╔══
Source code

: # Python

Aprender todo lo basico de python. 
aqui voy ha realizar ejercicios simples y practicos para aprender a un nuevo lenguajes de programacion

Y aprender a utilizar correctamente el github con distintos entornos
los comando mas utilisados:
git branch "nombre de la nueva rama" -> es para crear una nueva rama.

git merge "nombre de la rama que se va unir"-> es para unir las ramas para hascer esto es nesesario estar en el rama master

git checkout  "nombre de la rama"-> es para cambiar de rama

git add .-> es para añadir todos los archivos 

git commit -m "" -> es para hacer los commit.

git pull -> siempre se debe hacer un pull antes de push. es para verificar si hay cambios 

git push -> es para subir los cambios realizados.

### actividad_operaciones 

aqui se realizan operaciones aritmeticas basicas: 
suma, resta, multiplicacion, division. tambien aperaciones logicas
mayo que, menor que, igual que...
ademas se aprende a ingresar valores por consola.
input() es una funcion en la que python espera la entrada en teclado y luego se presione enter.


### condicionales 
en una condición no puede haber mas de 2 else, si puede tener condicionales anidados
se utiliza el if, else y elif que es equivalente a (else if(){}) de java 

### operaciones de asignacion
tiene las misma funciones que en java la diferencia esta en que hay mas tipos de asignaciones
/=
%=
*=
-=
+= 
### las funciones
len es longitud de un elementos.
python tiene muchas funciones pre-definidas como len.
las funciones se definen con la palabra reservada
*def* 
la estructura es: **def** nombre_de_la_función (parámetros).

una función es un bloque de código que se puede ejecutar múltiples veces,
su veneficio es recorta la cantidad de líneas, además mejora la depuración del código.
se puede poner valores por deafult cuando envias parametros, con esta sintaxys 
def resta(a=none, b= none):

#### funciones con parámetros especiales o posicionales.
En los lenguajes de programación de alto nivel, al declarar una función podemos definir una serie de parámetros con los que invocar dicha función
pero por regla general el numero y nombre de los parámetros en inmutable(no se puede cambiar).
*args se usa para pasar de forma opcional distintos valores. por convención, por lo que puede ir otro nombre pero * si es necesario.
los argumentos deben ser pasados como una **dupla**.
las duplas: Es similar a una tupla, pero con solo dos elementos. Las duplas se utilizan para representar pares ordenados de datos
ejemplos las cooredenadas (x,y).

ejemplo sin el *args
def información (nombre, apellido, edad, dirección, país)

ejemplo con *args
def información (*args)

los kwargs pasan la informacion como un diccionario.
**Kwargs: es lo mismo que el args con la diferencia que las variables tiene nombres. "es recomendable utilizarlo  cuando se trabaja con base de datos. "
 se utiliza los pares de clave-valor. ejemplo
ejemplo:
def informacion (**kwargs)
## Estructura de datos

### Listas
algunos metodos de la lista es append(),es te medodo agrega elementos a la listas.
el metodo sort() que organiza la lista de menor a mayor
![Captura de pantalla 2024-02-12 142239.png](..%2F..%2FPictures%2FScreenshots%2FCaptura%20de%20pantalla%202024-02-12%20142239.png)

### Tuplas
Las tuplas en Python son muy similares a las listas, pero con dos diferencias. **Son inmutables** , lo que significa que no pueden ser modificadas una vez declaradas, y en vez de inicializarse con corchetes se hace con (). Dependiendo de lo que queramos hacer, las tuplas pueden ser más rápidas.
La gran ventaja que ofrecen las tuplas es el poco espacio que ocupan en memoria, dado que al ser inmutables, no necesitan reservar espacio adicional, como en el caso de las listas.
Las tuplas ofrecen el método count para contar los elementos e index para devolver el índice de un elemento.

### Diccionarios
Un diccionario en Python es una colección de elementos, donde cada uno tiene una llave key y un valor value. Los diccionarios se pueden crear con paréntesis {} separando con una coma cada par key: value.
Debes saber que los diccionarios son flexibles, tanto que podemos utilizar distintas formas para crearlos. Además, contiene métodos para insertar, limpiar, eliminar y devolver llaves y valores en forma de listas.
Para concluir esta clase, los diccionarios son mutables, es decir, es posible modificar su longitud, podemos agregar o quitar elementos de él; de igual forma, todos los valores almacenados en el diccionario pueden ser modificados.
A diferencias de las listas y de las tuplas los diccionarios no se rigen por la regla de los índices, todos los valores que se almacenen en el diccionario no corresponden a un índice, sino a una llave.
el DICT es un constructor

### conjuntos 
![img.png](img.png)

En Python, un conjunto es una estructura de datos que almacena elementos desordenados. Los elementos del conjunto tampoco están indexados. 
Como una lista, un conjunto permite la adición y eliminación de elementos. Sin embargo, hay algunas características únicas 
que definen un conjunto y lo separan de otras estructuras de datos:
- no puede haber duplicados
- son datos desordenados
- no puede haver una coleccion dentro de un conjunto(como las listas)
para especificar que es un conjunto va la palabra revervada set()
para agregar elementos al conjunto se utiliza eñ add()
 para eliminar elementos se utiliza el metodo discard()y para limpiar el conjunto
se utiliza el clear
╚══
╔══
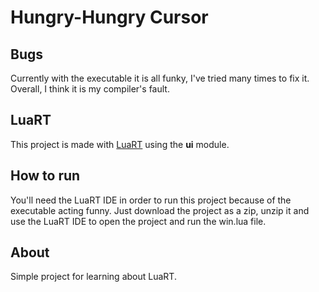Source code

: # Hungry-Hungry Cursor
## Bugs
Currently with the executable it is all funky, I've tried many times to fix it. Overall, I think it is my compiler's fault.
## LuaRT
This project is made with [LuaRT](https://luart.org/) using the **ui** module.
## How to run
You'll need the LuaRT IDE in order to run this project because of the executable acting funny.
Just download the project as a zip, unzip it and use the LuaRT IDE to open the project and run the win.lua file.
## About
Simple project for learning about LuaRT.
╚══
╔══
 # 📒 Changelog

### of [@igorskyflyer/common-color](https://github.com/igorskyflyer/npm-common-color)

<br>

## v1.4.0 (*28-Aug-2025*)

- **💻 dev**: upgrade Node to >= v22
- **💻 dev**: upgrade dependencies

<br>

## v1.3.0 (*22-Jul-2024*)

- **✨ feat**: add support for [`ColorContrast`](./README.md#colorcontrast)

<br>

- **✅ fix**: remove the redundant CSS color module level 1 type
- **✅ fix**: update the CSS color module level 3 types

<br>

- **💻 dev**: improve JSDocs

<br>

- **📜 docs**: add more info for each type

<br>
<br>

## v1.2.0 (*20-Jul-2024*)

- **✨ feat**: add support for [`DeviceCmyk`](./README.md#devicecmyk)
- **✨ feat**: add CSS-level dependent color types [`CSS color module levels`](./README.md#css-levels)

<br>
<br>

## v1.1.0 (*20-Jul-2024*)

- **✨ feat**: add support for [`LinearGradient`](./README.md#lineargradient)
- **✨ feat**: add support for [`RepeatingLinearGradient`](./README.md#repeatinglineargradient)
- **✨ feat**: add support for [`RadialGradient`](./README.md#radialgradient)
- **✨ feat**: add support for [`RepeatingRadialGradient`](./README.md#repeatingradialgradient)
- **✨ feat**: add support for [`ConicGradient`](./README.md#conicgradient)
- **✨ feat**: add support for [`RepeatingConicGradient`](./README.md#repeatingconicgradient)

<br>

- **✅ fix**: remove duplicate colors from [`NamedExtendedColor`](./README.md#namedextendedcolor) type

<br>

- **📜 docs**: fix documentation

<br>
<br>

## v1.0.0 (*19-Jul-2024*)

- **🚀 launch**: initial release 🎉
╚══
PROBLEM STATEMENT: Looking at the material above, count the lines that hold "remove" and give the total alone.

RESULT: 2